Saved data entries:
^^^^^^^^

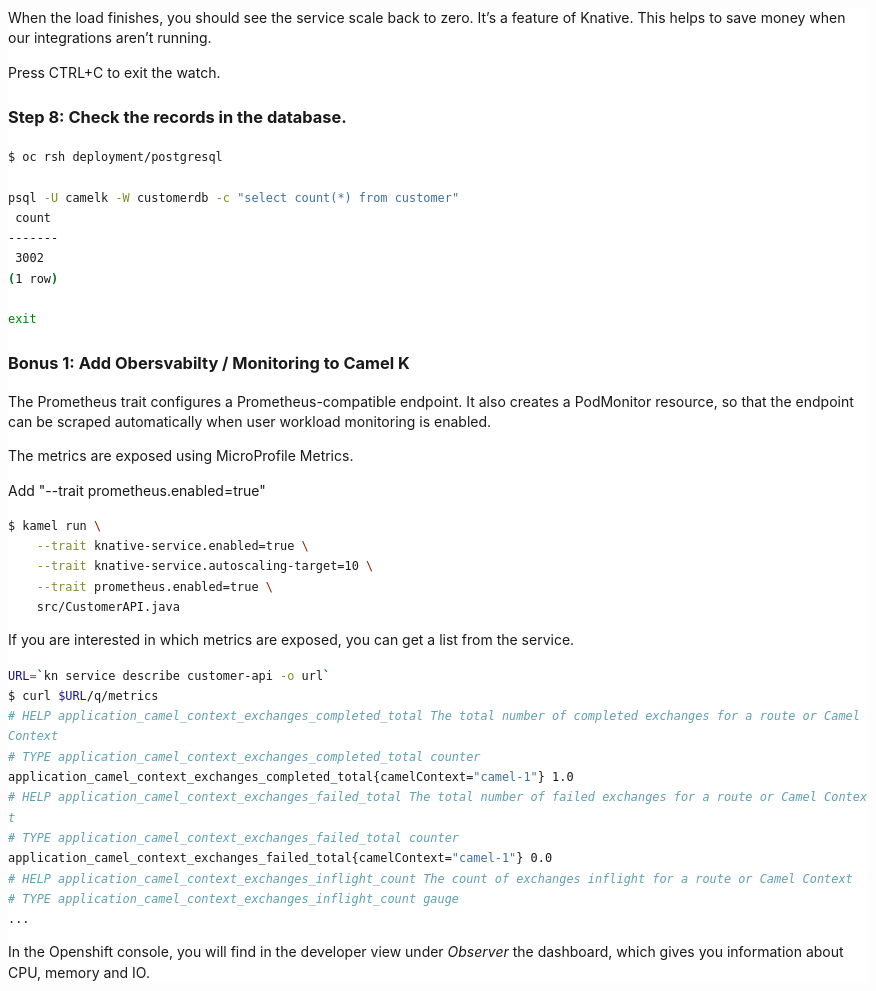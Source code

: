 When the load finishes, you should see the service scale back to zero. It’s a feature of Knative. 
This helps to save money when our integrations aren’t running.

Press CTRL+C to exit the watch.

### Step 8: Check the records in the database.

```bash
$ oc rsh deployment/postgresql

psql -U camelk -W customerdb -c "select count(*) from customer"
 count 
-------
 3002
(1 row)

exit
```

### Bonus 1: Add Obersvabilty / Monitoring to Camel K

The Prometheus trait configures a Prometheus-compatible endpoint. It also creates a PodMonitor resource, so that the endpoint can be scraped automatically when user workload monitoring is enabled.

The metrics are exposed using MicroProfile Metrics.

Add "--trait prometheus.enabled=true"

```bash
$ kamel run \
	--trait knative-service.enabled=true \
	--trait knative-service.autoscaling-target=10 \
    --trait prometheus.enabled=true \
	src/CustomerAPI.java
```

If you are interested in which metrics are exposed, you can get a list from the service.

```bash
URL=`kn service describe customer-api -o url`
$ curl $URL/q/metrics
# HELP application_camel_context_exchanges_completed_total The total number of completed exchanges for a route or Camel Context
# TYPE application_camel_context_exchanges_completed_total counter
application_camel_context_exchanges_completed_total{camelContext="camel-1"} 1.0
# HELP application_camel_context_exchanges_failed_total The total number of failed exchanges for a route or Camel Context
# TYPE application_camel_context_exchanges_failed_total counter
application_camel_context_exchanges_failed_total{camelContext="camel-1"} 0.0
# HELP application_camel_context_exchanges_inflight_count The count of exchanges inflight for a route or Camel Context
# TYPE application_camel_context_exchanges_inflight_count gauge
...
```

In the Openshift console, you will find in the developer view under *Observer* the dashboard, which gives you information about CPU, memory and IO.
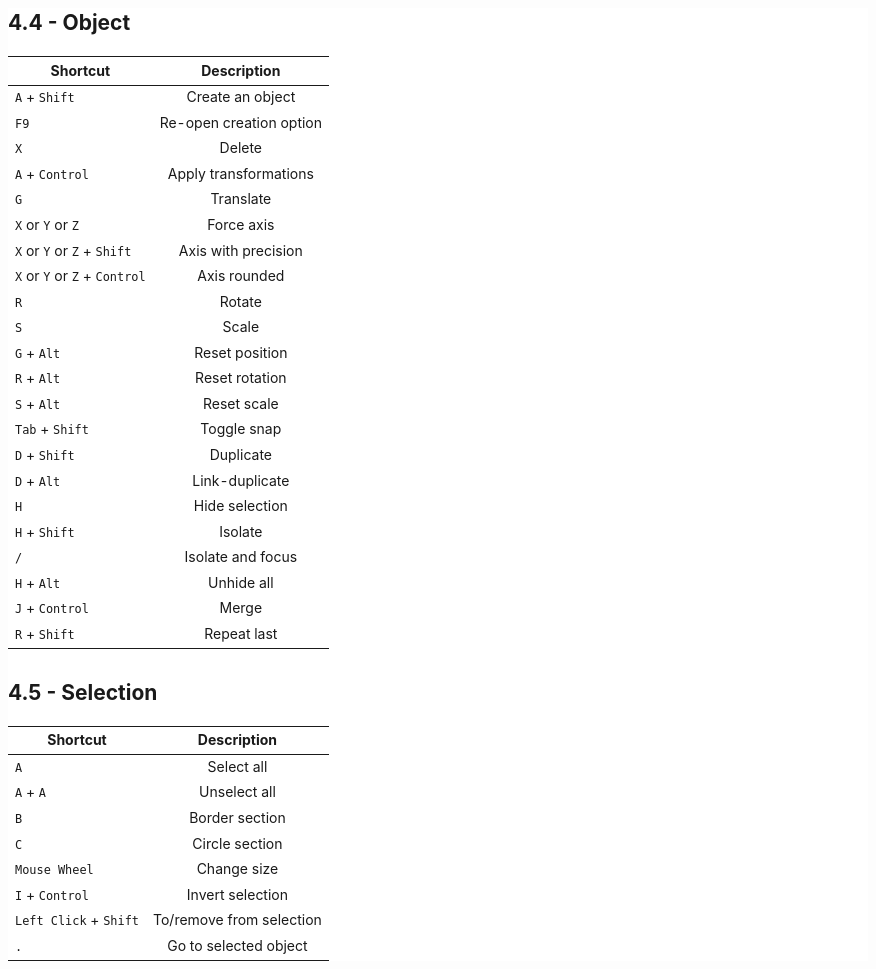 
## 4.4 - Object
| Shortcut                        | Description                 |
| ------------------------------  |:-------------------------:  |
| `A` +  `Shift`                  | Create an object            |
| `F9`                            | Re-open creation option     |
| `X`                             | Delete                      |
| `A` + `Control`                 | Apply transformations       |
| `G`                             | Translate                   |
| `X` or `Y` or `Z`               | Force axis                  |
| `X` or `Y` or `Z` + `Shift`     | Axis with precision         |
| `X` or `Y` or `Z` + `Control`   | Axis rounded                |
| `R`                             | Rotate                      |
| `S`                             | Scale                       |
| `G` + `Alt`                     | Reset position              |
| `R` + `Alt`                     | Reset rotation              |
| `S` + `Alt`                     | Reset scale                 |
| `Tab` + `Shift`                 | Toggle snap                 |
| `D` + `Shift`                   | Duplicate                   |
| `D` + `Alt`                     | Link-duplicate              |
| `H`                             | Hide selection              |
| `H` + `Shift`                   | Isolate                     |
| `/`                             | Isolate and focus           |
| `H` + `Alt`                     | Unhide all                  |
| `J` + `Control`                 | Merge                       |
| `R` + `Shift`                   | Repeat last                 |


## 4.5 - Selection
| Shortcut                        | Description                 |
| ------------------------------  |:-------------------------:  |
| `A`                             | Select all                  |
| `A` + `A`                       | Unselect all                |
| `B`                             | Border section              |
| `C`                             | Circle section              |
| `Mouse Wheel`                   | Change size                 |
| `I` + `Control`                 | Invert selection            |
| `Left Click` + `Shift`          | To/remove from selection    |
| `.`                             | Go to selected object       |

^^^^^^^^

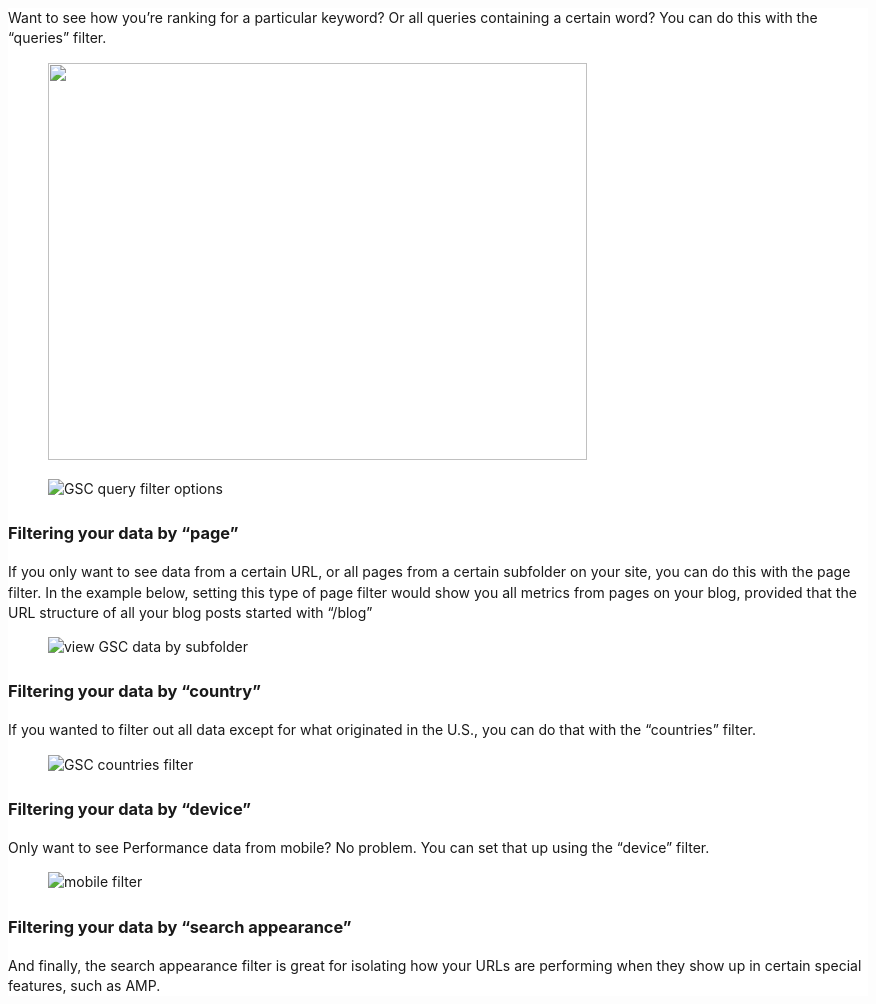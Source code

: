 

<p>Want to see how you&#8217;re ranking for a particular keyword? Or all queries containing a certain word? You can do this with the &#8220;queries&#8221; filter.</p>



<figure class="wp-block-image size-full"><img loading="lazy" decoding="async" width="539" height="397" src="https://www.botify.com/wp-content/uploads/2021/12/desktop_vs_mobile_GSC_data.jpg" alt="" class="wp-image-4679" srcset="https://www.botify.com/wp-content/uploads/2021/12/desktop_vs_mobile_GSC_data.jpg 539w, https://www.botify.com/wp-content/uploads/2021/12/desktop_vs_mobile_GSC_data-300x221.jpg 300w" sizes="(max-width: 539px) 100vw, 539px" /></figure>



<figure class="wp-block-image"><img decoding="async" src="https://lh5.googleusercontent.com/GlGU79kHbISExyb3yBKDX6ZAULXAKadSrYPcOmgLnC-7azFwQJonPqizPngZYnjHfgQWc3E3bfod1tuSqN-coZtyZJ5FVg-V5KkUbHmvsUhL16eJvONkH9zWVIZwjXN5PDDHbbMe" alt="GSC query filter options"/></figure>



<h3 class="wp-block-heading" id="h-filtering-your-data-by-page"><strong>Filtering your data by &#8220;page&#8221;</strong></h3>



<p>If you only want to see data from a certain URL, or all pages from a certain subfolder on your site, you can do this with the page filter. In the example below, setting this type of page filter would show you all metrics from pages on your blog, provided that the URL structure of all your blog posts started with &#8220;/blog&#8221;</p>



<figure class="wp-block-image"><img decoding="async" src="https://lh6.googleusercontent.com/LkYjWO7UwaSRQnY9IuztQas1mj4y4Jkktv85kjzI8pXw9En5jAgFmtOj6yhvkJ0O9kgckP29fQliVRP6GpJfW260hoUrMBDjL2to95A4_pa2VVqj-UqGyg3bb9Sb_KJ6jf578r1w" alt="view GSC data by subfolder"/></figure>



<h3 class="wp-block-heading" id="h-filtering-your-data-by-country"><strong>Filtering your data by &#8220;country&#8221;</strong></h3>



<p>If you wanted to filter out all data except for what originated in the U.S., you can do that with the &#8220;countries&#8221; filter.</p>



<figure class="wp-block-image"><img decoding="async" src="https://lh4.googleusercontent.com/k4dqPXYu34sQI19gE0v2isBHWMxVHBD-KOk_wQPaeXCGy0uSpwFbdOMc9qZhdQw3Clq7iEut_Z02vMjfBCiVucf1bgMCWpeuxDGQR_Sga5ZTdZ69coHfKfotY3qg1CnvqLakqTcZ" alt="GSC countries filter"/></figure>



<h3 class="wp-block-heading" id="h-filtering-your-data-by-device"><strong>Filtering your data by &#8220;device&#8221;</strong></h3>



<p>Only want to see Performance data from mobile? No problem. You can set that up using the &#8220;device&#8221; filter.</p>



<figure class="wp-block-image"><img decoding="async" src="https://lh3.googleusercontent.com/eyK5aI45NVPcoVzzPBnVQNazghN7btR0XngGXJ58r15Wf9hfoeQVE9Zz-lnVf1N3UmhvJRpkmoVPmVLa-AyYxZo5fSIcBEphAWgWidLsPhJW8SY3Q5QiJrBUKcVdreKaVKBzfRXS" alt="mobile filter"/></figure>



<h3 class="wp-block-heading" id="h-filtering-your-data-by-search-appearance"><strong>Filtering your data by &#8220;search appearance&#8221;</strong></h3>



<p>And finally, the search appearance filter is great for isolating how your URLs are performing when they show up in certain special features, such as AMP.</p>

^^^^^^^^

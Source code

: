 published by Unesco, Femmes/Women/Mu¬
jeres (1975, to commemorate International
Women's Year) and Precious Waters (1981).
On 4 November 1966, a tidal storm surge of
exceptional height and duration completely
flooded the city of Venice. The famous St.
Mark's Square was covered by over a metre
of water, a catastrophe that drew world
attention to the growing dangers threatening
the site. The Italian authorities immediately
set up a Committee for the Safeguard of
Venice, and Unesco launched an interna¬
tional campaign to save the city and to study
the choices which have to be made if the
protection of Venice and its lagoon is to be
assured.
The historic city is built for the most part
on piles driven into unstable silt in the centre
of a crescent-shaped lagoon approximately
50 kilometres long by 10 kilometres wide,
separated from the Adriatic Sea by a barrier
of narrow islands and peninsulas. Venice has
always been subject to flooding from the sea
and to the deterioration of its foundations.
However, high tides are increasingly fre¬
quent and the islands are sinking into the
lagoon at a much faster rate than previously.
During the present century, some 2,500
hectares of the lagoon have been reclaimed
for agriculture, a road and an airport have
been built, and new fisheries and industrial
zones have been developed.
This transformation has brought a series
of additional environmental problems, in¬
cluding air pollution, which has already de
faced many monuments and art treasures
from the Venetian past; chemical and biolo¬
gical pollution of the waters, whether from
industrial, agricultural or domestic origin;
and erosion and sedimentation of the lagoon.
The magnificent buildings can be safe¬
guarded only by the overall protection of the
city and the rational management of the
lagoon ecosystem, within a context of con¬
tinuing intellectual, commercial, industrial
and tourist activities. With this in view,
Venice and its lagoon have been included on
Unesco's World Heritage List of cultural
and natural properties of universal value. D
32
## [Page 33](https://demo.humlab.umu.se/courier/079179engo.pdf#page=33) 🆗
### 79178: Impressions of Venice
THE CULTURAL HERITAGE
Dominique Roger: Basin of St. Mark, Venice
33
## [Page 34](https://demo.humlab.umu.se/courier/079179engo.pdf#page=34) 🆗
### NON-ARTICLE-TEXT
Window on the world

^^^^^^^^

**Task prompt:** Find each line above that contains "have", and copy those lines.

**Result below:**
the choices which have to be made if the
hectares of the lagoon have been reclaimed
for agriculture, a road and an airport have
zones have been developed.
Venice and its lagoon have been included on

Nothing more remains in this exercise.